## ABOUT THIS TASK
From the entries below, reproduce exactly the line containing "3. Create the", the line containing "4. Save the", and every line in between, with nothing added.

-------- RECORD EXCERPTS

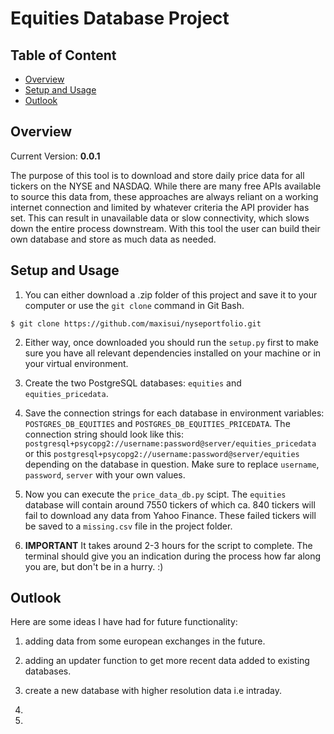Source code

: # Equities Database Project

## Table of Content

- [Overview](#overview)
- [Setup and Usage](#setupandusage)
- [Outlook](#outlook)

## Overview

Current Version: **0.0.1**

The purpose of this tool is to download and store daily price data for all tickers on the NYSE and NASDAQ.
While there are many free APIs available to source this data from, these approaches are always reliant on a working internet connection and limited by whatever criteria the API provider has set. This can result in unavailable data or slow connectivity, which slows down the entire process downstream.
With this tool the user can build their own database and store as much data as needed.

## Setup and Usage

1. You can either download a .zip folder of this project and save it to your computer or use the `git clone` command in Git Bash.

```console
$ git clone https://github.com/maxisui/nyseportfolio.git
```

2. Either way, once downloaded you should run the `setup.py` first to make sure you have all relevant dependencies installed on your machine or in your virtual environment.

3. Create the two PostgreSQL databases: `equities` and `equities_pricedata`.

4. Save the connection strings for each database in environment variables: `POSTGRES_DB_EQUITIES` and `POSTGRES_DB_EQUITIES_PRICEDATA`. The connection string should look like this:
   `postgresql+psycopg2://username:password@server/equities_pricedata` or this `postgresql+psycopg2://username:password@server/equities` depending on the database in question. Make sure to replace `username`, `password`, `server` with your own values.

5. Now you can execute the `price_data_db.py` scipt. The `equities` database will contain around 7550 tickers of which ca. 840 tickers will fail to download any data from Yahoo Finance. These failed tickers will be saved to a `missing.csv` file in the project folder.

6. **IMPORTANT** It takes around 2-3 hours for the script to complete. The terminal should give you an indication during the process how far along you are, but don't be in a hurry. :)

## Outlook

Here are some ideas I have had for future functionality:

1. adding data from some european exchanges in the future.

2. adding an updater function to get more recent data added to existing databases.

3. create a new database with higher resolution data i.e intraday.

4.

5.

----------------

## THE ANSWER
3. Create the two PostgreSQL databases: `equities` and `equities_pricedata`.

4. Save the connection strings for each database in environment variables: `POSTGRES_DB_EQUITIES` and `POSTGRES_DB_EQUITIES_PRICEDATA`. The connection string should look like this:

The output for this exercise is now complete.